*WORK ORDER*.
Repeat exactly the lines that run from the one containing "the terminal, run" to the end of the data, and leave out all others.

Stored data
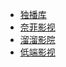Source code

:* [独播库](https://www.duboku.co)          
* [奈菲影视](https://www.nfmovies.com)               
* [溜溜影院](http://vip.liuliuyy.com/)      
* [低端影视](https://ddrk.me/)        
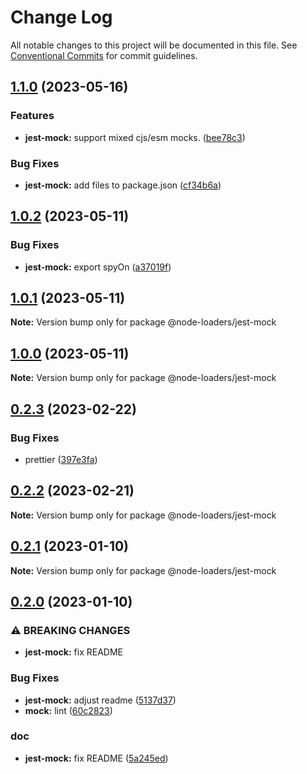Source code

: # Change Log

All notable changes to this project will be documented in this file.
See [Conventional Commits](https://conventionalcommits.org) for commit guidelines.

## [1.1.0](https://github.com/node-loaders/loaders/compare/@node-loaders/jest-mock@1.0.2...@node-loaders/jest-mock@1.1.0) (2023-05-16)


### Features

* **jest-mock:** support mixed cjs/esm mocks. ([bee78c3](https://github.com/node-loaders/loaders/commit/bee78c3754cc32060daf83f5f155e1cdd0b1c42c))


### Bug Fixes

* **jest-mock:** add files to package.json ([cf34b6a](https://github.com/node-loaders/loaders/commit/cf34b6a675c23471eeed8a7408e831c1225224dd))



## [1.0.2](https://github.com/node-loaders/loaders/compare/@node-loaders/jest-mock@1.0.1...@node-loaders/jest-mock@1.0.2) (2023-05-11)


### Bug Fixes

* **jest-mock:** export spyOn ([a37019f](https://github.com/node-loaders/loaders/commit/a37019f55ad7eaf8e056f73b2861be02c18cefb0))



## [1.0.1](https://github.com/node-loaders/loaders/compare/@node-loaders/jest-mock@1.0.0...@node-loaders/jest-mock@1.0.1) (2023-05-11)

**Note:** Version bump only for package @node-loaders/jest-mock





## [1.0.0](https://github.com/node-loaders/loaders/compare/@node-loaders/jest-mock@0.2.3...@node-loaders/jest-mock@1.0.0) (2023-05-11)

**Note:** Version bump only for package @node-loaders/jest-mock





## [0.2.3](https://github.com/node-loaders/loaders/compare/@node-loaders/jest-mock@0.2.2...@node-loaders/jest-mock@0.2.3) (2023-02-22)


### Bug Fixes

* prettier ([397e3fa](https://github.com/node-loaders/loaders/commit/397e3facba5ffee4260e378f7edda86600f9b5a0))



## [0.2.2](https://github.com/node-loaders/loaders/compare/@node-loaders/jest-mock@0.2.1...@node-loaders/jest-mock@0.2.2) (2023-02-21)

**Note:** Version bump only for package @node-loaders/jest-mock





## [0.2.1](https://github.com/node-loaders/loaders/compare/@node-loaders/jest-mock@0.2.0...@node-loaders/jest-mock@0.2.1) (2023-01-10)

**Note:** Version bump only for package @node-loaders/jest-mock





## [0.2.0](https://github.com/node-loaders/loaders/compare/@node-loaders/jest-mock@0.1.3...@node-loaders/jest-mock@0.2.0) (2023-01-10)


### ⚠ BREAKING CHANGES

* **jest-mock:** fix README

### Bug Fixes

* **jest-mock:** adjust readme ([5137d37](https://github.com/node-loaders/loaders/commit/5137d37d5ce4c1919947047213265bbf408d73fe))
* **mock:** lint ([60c2823](https://github.com/node-loaders/loaders/commit/60c2823aab25da0f05247c6b592e78b36595974c))


### doc

* **jest-mock:** fix README ([5a245ed](https://github.com/node-loaders/loaders/commit/5a245ed0824fb0fb0ff44d6a0db6d446fd97c004))

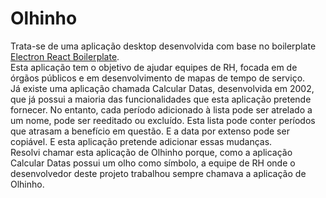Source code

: # Olhinho

Trata-se de uma aplicação desktop desenvolvida com base no boilerplate [Electron React Boilerplate](https://github.com/electron-react-boilerplate).
<br>
Esta aplicação tem o objetivo de ajudar equipes de RH, focada em de órgãos públicos e em desenvolvimento de mapas de tempo de serviço.
<br>
Já existe uma aplicação chamada Calcular Datas, desenvolvida em 2002, que já possui a maioria das funcionalidades que esta aplicação pretende fornecer. No entanto, cada período adicionado à lista pode ser atrelado a um nome, pode ser reeditado ou excluído. Esta lista pode conter períodos que atrasam a benefício em questão. E a data por extenso pode ser copiável. E esta aplicação pretende adicionar essas mudanças.
<br>
Resolvi chamar esta aplicação de Olhinho porque, como a aplicação Calcular Datas possui um olho como símbolo, a equipe de RH onde o desenvolvedor deste projeto trabalhou sempre chamava a aplicação de Olhinho.
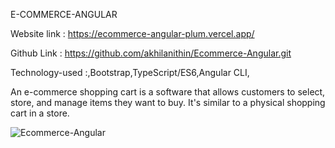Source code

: E-COMMERCE-ANGULAR

Website link   : https://ecommerce-angular-plum.vercel.app/

Github Link   :  https://github.com/akhilanithin/Ecommerce-Angular.git

Technology-used :,Bootstrap,TypeScript/ES6,Angular CLI, 

An e-commerce shopping cart is a software that allows customers to select, store, and manage items they want to buy. It's similar to a physical shopping cart in a store.

![Ecommerce-Angular](https://github.com/akhilanithin/Ecommerce-Angular/assets/122517142/acd47517-3dd5-4764-bbd5-56071fadd6be)





	
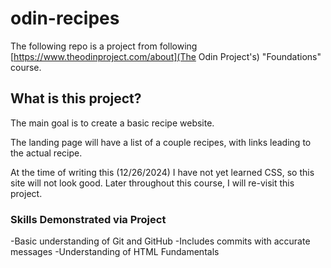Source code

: # odin-recipes
The following repo is a project from following [https://www.theodinproject.com/about](The Odin Project's) "Foundations" course. 

## What is this project?
The main goal is to create a basic recipe website. 

The landing page will have a list of a couple recipes, with links leading to the actual recipe. 

At the time of writing this (12/26/2024) I have not yet learned CSS, so this site will not look good. Later throughout this course, I will re-visit this project.

### Skills Demonstrated via Project
-Basic understanding of Git and GitHub
   -Includes commits with accurate messages
-Understanding of HTML Fundamentals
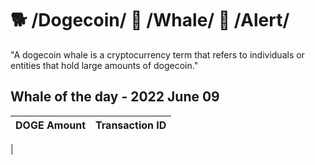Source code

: # 🐕 /Dogecoin/ 🐳 /Whale/ 🚨 /Alert/
"A dogecoin whale is a cryptocurrency term that refers to individuals or entities that hold large amounts of dogecoin."


Whale of the day - 2022 June 09
----

|DOGE Amount|Transaction ID|
|---|--:|
|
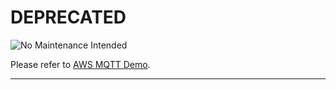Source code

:# DEPRECATED

![No Maintenance Intended](https://img.shields.io/badge/maintenance%20status-deprecated-red)

Please refer to [AWS MQTT Demo](https://github.com/Arm-Examples/AWS_MQTT_Demo).

---
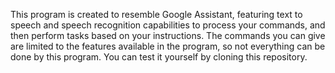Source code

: This program is created to resemble Google Assistant, featuring text to speech and speech recognition capabilities to process your commands, and then perform tasks based on your instructions. The commands you can give are limited to the features available in the program, so not everything can be done by this program. You can test it yourself by cloning this repository.
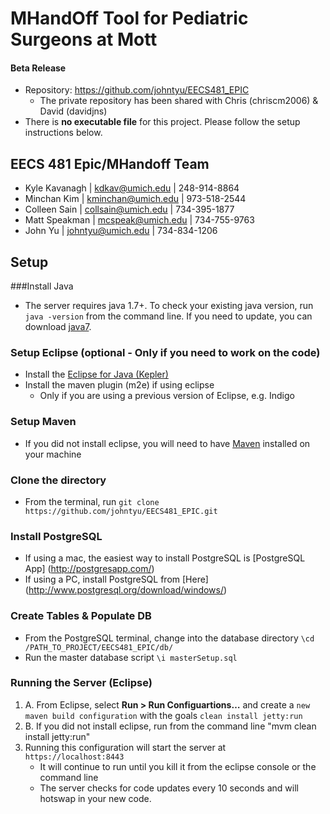 # MHandOff Tool for Pediatric Surgeons at Mott

#### Beta Release
* Repository: https://github.com/johntyu/EECS481_EPIC
	* The private repository has been shared with Chris (chriscm2006) & David (davidjns)
* There is **no executable file** for this project. Please follow the setup instructions below.

## EECS 481 Epic/MHandoff Team
* Kyle Kavanagh | kdkav@umich.edu | 248-914-8864
* Minchan Kim | kminchan@umich.edu | 973-518-2544
* Colleen Sain | collsain@umich.edu | 734-395-1877
* Matt Speakman | mcspeak@umich.edu | 734-755-9763
* John Yu | johntyu@umich.edu | 734-834-1206

## Setup
###Install Java
* The server requires java 1.7+. To check your existing java version, run `java -version` from the command line.  If you need to update, you can download [java7](http://www.oracle.com/technetwork/java/javase/downloads/jdk7-downloads-1880260.html).

### Setup Eclipse (optional - Only if you need to work on the code)
* Install the [Eclipse for Java (Kepler)](http://www.eclipse.org/kepler/)
* Install the maven plugin (m2e) if using eclipse
	* Only if you are using a previous version of Eclipse, e.g. Indigo

### Setup Maven
* If you did not install eclipse, you will need to have [Maven](http://maven.apache.org/) installed on your machine

### Clone the directory
* From the terminal, run `git clone https://github.com/johntyu/EECS481_EPIC.git`


### Install PostgreSQL
* If using a mac, the easiest way to install PostgreSQL is [PostgreSQL App] (http://postgresapp.com/)
* If using a PC, install PostgreSQL from [Here] (http://www.postgresql.org/download/windows/)

### Create Tables & Populate DB

* From the PostgreSQL terminal, change into the database directory `\cd /PATH_TO_PROJECT/EECS481_EPIC/db/`
* Run the master database script `\i masterSetup.sql`



### Running the Server (Eclipse)

1. A. From Eclipse, select **Run > Run Configuartions…** and create a `new maven build configuration` with the goals `clean install jetty:run` 
1. B. If you did not install eclipse, run from the command line "mvm clean install jetty:run"
2. Running this configuration will start the server at `https://localhost:8443` 
	* It will continue to run until you kill it from the eclipse console or the command line
	* The server checks for code updates every 10 seconds and will hotswap in your new code.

*WRITTEN SOLUTION*.
* From the terminal, run `git clone https://github.com/johntyu/EECS481_EPIC.git`


### Install PostgreSQL
* If using a mac, the easiest way to install PostgreSQL is [PostgreSQL App] (http://postgresapp.com/)
* If using a PC, install PostgreSQL from [Here] (http://www.postgresql.org/download/windows/)

### Create Tables & Populate DB

* From the PostgreSQL terminal, change into the database directory `\cd /PATH_TO_PROJECT/EECS481_EPIC/db/`
* Run the master database script `\i masterSetup.sql`



### Running the Server (Eclipse)

1. A. From Eclipse, select **Run > Run Configuartions…** and create a `new maven build configuration` with the goals `clean install jetty:run` 
1. B. If you did not install eclipse, run from the command line "mvm clean install jetty:run"
2. Running this configuration will start the server at `https://localhost:8443` 
	* It will continue to run until you kill it from the eclipse console or the command line
	* The server checks for code updates every 10 seconds and will hotswap in your new code.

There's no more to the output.